DATA FOR REVIEW below:
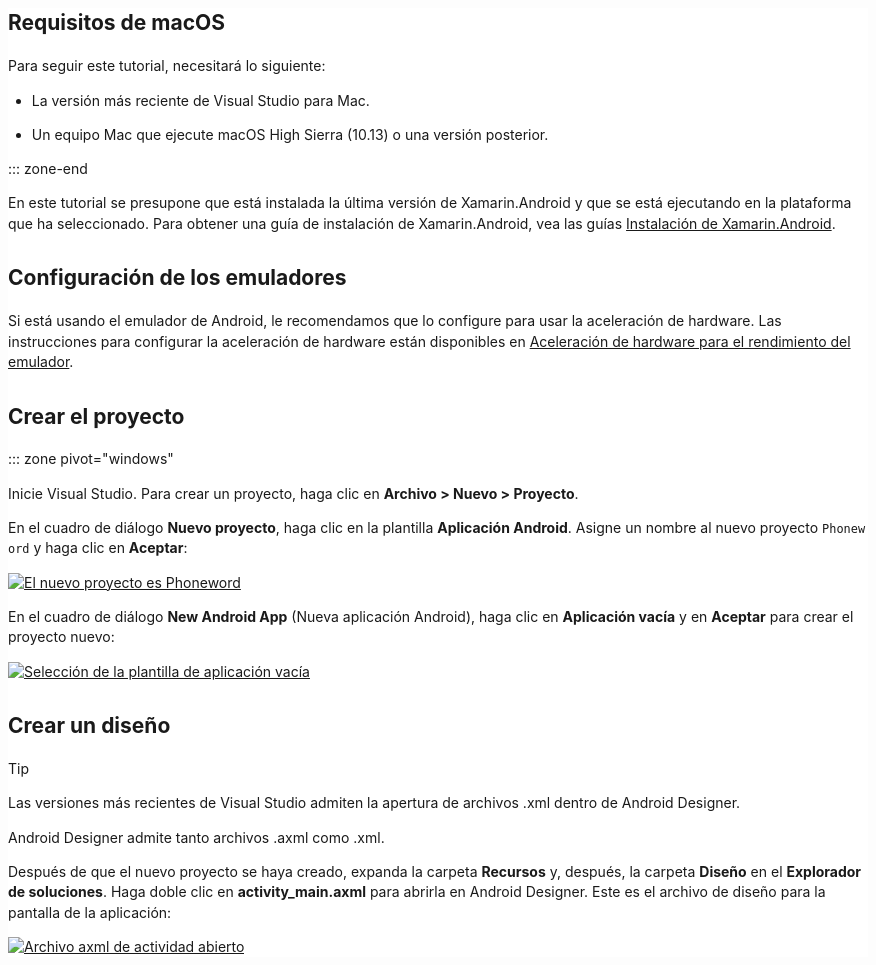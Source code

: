 ## <a name="macos-requirements"></a>Requisitos de macOS

Para seguir este tutorial, necesitará lo siguiente:

- La versión más reciente de Visual Studio para Mac.

- Un equipo Mac que ejecute macOS High Sierra (10.13) o una versión posterior.

::: zone-end

En este tutorial se presupone que está instalada la última versión de Xamarin.Android y que se está ejecutando en la plataforma que ha seleccionado. Para obtener una guía de instalación de Xamarin.Android, vea las guías [Instalación de Xamarin.Android](~/android/get-started/installation/index.md).

## <a name="configuring-emulators"></a>Configuración de los emuladores

Si está usando el emulador de Android, le recomendamos que lo configure para usar la aceleración de hardware. Las instrucciones para configurar la aceleración de hardware están disponibles en [Aceleración de hardware para el rendimiento del emulador](~/android/get-started/installation/android-emulator/hardware-acceleration.md).

## <a name="create-the-project"></a>Crear el proyecto

::: zone pivot="windows"

Inicie Visual Studio. Para crear un proyecto, haga clic en **Archivo > Nuevo > Proyecto**.

En el cuadro de diálogo **Nuevo proyecto**, haga clic en la plantilla **Aplicación Android**.
Asigne un nombre al nuevo proyecto `Phoneword` y haga clic en **Aceptar**:

[![El nuevo proyecto es Phoneword](hello-android-quickstart-images/vs/01-new-project-name-w158-sml.png)](hello-android-quickstart-images/vs/01-new-project-name-w158.png#lightbox)

En el cuadro de diálogo **New Android App** (Nueva aplicación Android), haga clic en **Aplicación vacía** y en **Aceptar** para crear el proyecto nuevo:

[![Selección de la plantilla de aplicación vacía](hello-android-quickstart-images/vs/02-blank-app-w158-sml.png)](hello-android-quickstart-images/vs/02-blank-app-w158.png#lightbox)

## <a name="create-a-layout"></a>Crear un diseño

> [!TIP]
> Las versiones más recientes de Visual Studio admiten la apertura de archivos .xml dentro de Android Designer.
>
> Android Designer admite tanto archivos .axml como .xml.

Después de que el nuevo proyecto se haya creado, expanda la carpeta **Recursos** y, después, la carpeta **Diseño** en el **Explorador de soluciones**.
Haga doble clic en **activity_main.axml** para abrirla en Android Designer. Este es el archivo de diseño para la pantalla de la aplicación:

[![Archivo axml de actividad abierto](hello-android-quickstart-images/vs/03-open-layout-w158-sml.png)](hello-android-quickstart-images/vs/03-open-layout-w158.png#lightbox)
End of DATA FOR REVIEW.
PROBLEM TO WORK ON.
Each of the entries above must be copied exactly, but the pictures stay out.

EXPECTED ANSWER.
Source code

: ## <a name="macos-requirements"></a>Requisitos de macOS

Para seguir este tutorial, necesitará lo siguiente:

- La versión más reciente de Visual Studio para Mac.

- Un equipo Mac que ejecute macOS High Sierra (10.13) o una versión posterior.

::: zone-end

En este tutorial se presupone que está instalada la última versión de Xamarin.Android y que se está ejecutando en la plataforma que ha seleccionado. Para obtener una guía de instalación de Xamarin.Android, vea las guías [Instalación de Xamarin.Android](~/android/get-started/installation/index.md).

## <a name="configuring-emulators"></a>Configuración de los emuladores

Si está usando el emulador de Android, le recomendamos que lo configure para usar la aceleración de hardware. Las instrucciones para configurar la aceleración de hardware están disponibles en [Aceleración de hardware para el rendimiento del emulador](~/android/get-started/installation/android-emulator/hardware-acceleration.md).

## <a name="create-the-project"></a>Crear el proyecto

::: zone pivot="windows"

Inicie Visual Studio. Para crear un proyecto, haga clic en **Archivo > Nuevo > Proyecto**.

En el cuadro de diálogo **Nuevo proyecto**, haga clic en la plantilla **Aplicación Android**.
Asigne un nombre al nuevo proyecto `Phoneword` y haga clic en **Aceptar**:

[![El nuevo proyecto es Phoneword](hello-android-quickstart-images/vs/01-new-project-name-w158-sml.png)](hello-android-quickstart-images/vs/01-new-project-name-w158.png#lightbox)

En el cuadro de diálogo **New Android App** (Nueva aplicación Android), haga clic en **Aplicación vacía** y en **Aceptar** para crear el proyecto nuevo:

[![Selección de la plantilla de aplicación vacía](hello-android-quickstart-images/vs/02-blank-app-w158-sml.png)](hello-android-quickstart-images/vs/02-blank-app-w158.png#lightbox)

## <a name="create-a-layout"></a>Crear un diseño

> [!TIP]
> Las versiones más recientes de Visual Studio admiten la apertura de archivos .xml dentro de Android Designer.
>
> Android Designer admite tanto archivos .axml como .xml.

Después de que el nuevo proyecto se haya creado, expanda la carpeta **Recursos** y, después, la carpeta **Diseño** en el **Explorador de soluciones**.
Haga doble clic en **activity_main.axml** para abrirla en Android Designer. Este es el archivo de diseño para la pantalla de la aplicación:

[![Archivo axml de actividad abierto](hello-android-quickstart-images/vs/03-open-layout-w158-sml.png)](hello-android-quickstart-images/vs/03-open-layout-w158.png#lightbox)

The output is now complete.